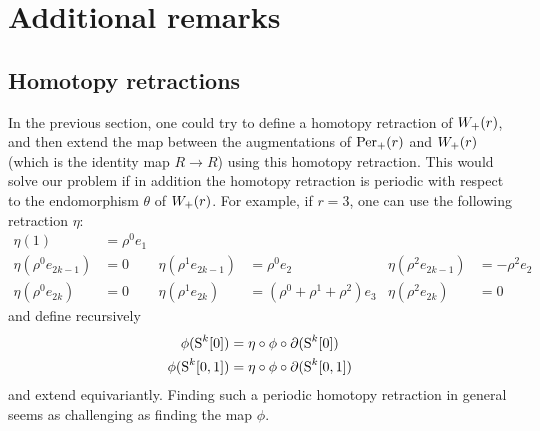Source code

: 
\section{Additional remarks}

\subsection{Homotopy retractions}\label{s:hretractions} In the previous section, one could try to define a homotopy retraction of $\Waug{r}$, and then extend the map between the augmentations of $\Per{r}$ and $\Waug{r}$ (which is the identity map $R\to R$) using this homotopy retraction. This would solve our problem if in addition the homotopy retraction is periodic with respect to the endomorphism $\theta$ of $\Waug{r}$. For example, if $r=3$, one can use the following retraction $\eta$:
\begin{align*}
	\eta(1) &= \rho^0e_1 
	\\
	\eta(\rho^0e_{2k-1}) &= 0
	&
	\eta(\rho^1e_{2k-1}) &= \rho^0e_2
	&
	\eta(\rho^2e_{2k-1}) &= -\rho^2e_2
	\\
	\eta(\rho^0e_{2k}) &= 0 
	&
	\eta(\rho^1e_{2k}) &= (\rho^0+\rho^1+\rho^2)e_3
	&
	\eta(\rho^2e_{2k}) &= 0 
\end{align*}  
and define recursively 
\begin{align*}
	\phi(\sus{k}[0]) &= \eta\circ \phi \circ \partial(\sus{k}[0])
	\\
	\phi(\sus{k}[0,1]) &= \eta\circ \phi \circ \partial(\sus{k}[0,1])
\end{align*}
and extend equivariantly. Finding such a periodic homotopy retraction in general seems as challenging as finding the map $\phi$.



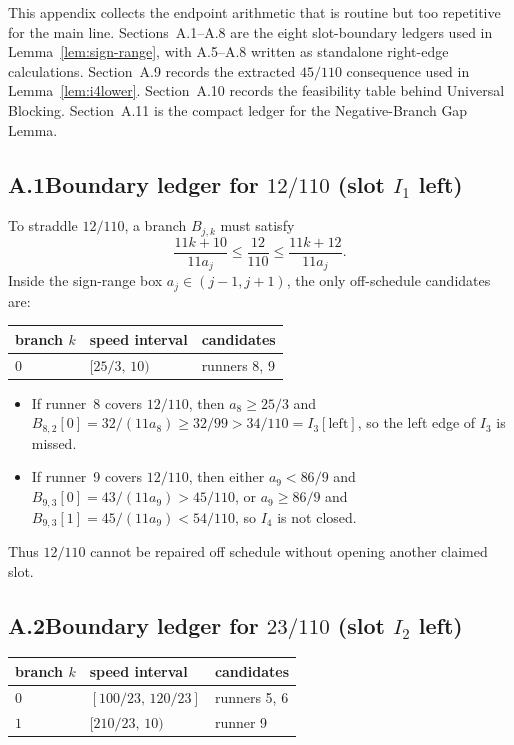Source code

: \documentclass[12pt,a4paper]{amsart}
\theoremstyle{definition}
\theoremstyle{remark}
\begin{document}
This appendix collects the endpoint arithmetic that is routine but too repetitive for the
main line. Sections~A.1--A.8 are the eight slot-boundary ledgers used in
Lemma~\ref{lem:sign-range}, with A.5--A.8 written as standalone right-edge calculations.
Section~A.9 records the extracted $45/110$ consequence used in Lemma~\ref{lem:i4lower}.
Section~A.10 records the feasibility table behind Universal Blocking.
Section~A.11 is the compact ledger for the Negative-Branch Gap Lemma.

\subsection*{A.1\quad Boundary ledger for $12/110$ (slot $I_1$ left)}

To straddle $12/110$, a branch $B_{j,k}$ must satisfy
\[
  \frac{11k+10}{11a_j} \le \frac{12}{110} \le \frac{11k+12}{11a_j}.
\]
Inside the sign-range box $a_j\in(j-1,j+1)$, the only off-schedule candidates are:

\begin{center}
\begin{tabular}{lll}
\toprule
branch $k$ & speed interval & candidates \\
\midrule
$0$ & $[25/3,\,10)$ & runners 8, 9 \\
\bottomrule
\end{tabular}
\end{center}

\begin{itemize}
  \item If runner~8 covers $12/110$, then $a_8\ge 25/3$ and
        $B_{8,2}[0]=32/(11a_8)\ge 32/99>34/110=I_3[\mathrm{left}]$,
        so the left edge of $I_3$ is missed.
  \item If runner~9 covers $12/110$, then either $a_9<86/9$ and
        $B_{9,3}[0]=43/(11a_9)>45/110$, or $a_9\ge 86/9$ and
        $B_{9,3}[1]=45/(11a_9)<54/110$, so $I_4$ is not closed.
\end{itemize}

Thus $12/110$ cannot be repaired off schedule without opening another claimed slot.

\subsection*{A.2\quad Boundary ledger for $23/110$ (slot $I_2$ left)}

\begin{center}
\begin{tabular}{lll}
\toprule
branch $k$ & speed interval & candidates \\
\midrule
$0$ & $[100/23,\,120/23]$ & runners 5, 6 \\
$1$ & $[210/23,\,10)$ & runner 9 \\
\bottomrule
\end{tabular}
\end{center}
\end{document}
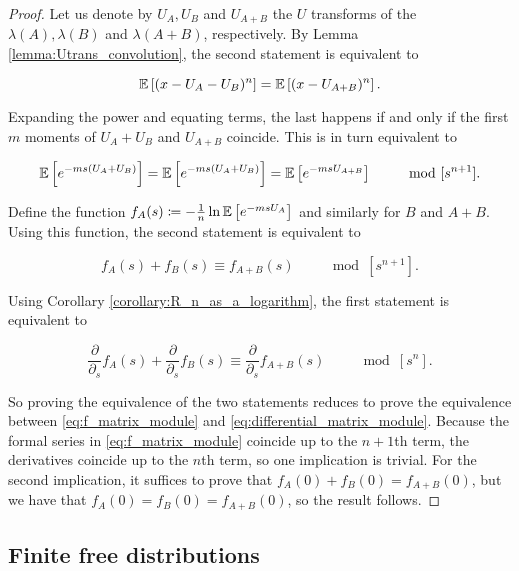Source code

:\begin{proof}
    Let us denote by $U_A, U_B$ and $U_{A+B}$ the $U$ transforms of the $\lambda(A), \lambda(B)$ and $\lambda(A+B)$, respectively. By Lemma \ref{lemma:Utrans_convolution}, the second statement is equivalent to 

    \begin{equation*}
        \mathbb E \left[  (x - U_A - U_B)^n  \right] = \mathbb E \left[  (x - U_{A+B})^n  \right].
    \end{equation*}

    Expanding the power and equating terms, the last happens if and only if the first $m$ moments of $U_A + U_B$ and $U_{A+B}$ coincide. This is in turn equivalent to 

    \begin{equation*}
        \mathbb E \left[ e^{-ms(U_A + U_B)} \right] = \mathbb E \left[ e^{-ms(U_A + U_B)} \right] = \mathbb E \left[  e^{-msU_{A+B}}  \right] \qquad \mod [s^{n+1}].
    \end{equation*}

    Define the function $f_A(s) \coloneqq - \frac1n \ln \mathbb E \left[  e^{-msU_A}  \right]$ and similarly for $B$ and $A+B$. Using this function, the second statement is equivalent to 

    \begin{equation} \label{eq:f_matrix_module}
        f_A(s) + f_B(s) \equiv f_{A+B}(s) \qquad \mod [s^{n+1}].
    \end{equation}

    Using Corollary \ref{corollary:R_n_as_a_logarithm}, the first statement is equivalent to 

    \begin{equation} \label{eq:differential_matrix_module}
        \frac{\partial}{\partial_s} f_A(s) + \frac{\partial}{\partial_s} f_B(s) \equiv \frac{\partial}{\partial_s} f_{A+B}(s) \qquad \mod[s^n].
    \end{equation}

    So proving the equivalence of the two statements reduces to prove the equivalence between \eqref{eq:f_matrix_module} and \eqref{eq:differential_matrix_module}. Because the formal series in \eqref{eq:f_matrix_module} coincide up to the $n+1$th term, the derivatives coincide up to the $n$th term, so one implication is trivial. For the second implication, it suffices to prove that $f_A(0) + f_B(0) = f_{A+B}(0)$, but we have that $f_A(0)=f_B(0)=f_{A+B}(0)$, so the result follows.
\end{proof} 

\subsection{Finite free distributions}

════

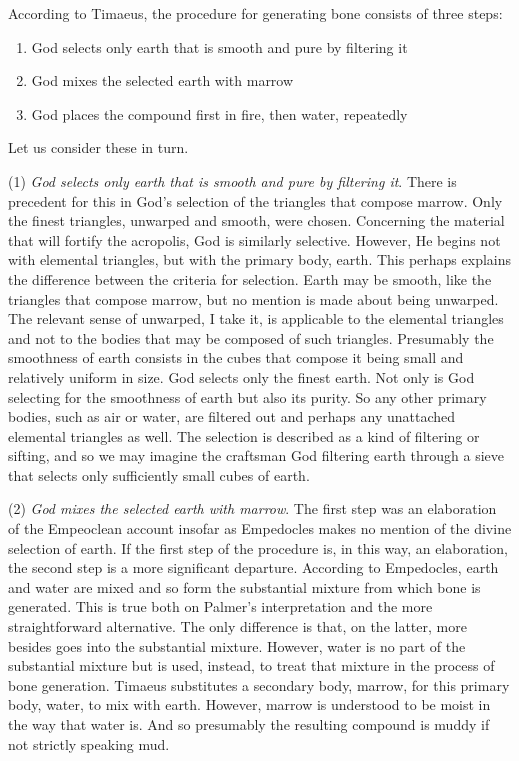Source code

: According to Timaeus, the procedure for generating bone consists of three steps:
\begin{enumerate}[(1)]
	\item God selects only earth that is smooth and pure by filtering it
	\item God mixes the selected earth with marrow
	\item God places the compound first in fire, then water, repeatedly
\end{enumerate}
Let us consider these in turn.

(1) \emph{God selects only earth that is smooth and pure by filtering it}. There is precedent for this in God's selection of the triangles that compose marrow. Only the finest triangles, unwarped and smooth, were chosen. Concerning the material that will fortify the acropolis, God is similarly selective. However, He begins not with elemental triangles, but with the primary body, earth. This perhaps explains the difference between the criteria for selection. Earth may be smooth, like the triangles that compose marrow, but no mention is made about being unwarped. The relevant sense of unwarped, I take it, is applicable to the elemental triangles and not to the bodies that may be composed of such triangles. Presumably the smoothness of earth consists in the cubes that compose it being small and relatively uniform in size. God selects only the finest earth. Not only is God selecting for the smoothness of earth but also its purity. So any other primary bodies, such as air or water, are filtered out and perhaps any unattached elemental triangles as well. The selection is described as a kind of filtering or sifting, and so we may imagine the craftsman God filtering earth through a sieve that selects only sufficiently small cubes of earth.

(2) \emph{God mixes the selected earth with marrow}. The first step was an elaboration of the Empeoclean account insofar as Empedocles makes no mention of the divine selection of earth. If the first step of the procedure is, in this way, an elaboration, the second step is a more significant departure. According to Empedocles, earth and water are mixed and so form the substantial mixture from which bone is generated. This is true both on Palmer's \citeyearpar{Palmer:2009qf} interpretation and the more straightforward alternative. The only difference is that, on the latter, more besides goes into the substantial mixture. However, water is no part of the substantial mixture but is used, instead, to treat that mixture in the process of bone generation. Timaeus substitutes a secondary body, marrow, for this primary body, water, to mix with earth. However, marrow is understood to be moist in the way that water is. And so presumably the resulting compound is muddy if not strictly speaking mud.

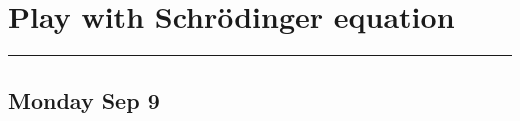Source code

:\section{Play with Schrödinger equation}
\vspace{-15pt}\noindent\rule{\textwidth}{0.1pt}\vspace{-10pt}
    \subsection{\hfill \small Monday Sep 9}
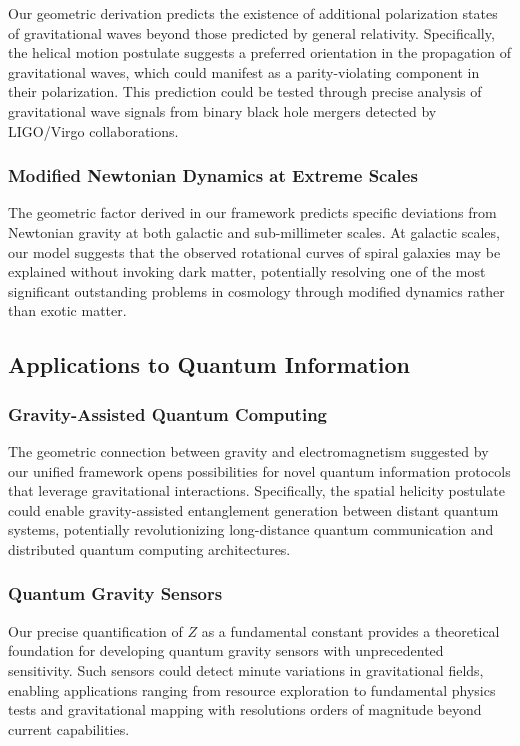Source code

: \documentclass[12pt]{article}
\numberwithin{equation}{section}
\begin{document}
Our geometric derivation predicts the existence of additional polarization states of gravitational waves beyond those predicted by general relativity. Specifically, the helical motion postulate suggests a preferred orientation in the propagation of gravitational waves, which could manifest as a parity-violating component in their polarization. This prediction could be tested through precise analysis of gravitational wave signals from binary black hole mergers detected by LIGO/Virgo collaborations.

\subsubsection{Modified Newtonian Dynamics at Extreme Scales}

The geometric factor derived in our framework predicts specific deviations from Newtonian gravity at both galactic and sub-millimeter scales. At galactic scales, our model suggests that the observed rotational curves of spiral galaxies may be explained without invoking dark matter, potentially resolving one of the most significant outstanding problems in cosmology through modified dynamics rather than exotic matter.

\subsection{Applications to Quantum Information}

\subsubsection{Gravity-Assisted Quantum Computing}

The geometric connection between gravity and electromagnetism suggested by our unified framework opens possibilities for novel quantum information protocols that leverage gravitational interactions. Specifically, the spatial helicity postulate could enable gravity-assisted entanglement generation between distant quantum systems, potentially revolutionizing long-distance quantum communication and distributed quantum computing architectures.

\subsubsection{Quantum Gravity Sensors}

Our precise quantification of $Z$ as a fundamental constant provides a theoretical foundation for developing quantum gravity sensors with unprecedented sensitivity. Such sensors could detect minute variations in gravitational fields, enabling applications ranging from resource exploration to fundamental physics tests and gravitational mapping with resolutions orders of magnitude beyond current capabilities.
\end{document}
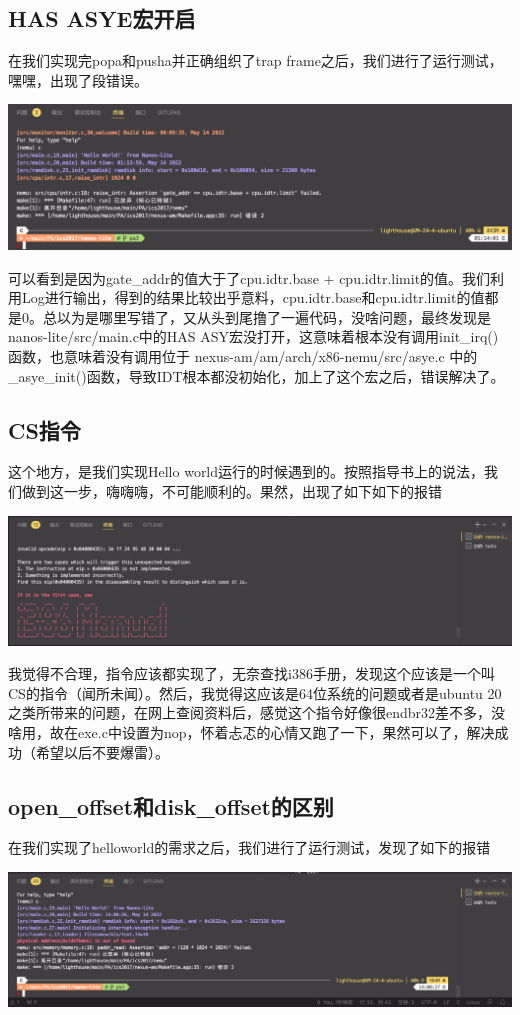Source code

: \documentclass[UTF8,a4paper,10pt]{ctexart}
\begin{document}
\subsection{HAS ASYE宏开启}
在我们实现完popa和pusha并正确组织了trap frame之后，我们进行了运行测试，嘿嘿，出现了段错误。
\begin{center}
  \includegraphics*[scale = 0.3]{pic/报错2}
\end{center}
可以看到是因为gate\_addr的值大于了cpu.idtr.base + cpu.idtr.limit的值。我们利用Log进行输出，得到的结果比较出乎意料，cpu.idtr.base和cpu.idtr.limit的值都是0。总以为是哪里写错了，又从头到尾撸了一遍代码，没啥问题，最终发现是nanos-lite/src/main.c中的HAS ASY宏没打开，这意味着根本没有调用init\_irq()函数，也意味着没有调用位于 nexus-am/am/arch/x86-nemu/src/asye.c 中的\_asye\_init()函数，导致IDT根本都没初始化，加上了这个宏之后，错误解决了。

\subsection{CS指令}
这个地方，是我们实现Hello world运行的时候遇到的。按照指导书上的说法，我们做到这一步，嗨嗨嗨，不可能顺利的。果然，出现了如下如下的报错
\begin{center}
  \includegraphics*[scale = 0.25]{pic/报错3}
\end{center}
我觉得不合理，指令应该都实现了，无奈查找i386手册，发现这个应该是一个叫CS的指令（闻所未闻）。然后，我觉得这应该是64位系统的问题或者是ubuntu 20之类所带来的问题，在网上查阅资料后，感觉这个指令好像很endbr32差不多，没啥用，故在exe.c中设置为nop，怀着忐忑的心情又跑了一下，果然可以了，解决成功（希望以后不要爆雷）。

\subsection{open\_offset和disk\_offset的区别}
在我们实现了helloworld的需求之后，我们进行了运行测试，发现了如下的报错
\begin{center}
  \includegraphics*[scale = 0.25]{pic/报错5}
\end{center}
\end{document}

════

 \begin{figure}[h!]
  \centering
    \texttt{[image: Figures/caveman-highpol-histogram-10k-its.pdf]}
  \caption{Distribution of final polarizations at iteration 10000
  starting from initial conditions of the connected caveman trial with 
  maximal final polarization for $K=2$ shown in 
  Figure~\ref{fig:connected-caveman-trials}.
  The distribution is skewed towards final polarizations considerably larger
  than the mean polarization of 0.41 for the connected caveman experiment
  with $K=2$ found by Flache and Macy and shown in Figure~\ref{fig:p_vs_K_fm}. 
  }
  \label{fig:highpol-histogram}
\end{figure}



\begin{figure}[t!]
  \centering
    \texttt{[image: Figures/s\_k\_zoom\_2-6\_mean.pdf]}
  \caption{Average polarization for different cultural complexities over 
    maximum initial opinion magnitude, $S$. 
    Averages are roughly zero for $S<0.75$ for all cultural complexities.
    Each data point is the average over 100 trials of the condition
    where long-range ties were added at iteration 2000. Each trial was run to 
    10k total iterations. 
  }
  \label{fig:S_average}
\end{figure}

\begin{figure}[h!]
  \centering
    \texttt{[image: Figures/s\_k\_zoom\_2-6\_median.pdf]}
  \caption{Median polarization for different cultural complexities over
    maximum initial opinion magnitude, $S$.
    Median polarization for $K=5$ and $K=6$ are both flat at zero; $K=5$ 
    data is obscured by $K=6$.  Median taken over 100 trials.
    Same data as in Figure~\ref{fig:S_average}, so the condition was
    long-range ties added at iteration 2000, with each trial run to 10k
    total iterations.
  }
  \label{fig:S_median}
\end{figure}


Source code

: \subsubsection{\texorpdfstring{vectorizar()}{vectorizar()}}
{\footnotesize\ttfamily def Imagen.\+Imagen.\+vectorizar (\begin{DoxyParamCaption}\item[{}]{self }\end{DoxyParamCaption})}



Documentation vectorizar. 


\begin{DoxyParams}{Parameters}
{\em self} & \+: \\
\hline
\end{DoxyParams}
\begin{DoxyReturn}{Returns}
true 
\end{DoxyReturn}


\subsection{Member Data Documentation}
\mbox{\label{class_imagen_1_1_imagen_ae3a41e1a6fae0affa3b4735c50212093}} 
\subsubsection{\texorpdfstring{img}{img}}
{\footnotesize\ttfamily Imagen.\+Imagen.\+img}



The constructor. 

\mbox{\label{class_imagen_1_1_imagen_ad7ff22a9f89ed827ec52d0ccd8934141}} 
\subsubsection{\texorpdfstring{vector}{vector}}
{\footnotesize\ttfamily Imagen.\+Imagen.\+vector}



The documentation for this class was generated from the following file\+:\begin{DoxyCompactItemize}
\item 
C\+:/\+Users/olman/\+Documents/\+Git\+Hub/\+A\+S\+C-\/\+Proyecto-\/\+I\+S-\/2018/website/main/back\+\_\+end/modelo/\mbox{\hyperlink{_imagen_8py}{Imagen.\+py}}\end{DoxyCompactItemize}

════

## Prompt
Provide the number of lines in the preceding entries that include the string "covers", with no other words.

## Task response
2